In the entries that follow, how many lines contain the word "times"? Answer with the number only.

(Source texts of formatted documents)

★ ★ ★

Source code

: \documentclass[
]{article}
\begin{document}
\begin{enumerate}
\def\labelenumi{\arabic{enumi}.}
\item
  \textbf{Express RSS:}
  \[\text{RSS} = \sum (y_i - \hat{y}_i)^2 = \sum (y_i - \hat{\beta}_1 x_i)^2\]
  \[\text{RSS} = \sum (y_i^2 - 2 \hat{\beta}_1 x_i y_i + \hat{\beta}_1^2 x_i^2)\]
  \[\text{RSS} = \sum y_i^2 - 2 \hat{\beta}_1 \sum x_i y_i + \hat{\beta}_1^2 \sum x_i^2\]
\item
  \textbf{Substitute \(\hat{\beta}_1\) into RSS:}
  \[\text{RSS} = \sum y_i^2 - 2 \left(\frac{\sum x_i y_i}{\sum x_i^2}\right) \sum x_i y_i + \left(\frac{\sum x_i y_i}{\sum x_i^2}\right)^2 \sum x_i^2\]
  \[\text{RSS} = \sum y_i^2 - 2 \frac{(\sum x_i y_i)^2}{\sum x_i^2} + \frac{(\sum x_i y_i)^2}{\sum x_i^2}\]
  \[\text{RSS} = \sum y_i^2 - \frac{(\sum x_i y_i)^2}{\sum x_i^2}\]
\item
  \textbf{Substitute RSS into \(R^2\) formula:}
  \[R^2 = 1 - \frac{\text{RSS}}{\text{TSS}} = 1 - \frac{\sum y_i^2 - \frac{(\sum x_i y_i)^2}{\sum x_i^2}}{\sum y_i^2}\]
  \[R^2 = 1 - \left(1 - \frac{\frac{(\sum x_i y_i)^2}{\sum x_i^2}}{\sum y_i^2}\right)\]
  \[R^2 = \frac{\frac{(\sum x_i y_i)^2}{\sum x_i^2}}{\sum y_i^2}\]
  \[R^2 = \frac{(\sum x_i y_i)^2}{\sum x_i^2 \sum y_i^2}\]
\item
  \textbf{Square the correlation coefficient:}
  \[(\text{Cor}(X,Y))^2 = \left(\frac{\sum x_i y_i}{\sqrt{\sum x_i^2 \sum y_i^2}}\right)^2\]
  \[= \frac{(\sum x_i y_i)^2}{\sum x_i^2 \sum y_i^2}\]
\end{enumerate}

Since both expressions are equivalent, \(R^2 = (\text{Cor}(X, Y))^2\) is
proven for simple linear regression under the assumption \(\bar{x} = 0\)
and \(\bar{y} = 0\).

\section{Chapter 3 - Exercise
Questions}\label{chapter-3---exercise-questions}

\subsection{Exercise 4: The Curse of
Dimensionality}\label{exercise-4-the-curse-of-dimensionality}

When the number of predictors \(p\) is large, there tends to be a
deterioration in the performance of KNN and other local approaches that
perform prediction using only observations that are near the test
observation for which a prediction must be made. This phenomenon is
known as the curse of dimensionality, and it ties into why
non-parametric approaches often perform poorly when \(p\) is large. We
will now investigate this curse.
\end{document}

★ ★ ★

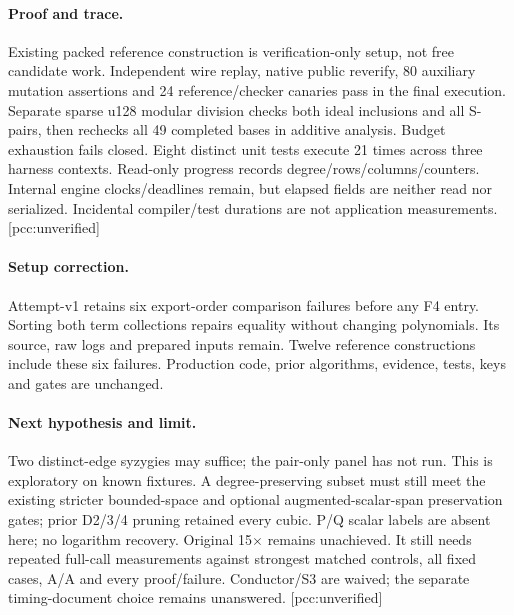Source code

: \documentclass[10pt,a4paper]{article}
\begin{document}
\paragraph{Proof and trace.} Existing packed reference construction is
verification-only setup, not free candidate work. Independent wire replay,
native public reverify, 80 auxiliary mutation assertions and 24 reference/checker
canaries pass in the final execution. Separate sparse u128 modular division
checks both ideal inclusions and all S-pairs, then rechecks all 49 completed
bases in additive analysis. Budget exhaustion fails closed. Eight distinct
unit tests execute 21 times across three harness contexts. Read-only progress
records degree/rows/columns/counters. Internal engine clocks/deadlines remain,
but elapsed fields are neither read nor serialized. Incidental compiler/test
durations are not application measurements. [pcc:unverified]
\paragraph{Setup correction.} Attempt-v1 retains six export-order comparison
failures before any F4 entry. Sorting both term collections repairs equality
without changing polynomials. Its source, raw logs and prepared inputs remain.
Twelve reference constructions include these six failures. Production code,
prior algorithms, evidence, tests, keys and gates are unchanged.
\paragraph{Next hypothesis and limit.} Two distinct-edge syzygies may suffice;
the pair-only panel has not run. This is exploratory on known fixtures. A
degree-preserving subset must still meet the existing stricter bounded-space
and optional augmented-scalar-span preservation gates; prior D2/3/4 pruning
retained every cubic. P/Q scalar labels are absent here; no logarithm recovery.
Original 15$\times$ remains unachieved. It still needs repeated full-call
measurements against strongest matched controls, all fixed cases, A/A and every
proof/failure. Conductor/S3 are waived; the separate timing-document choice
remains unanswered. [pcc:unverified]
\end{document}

★ ★ ★

* **RESPONSE BELOW**
2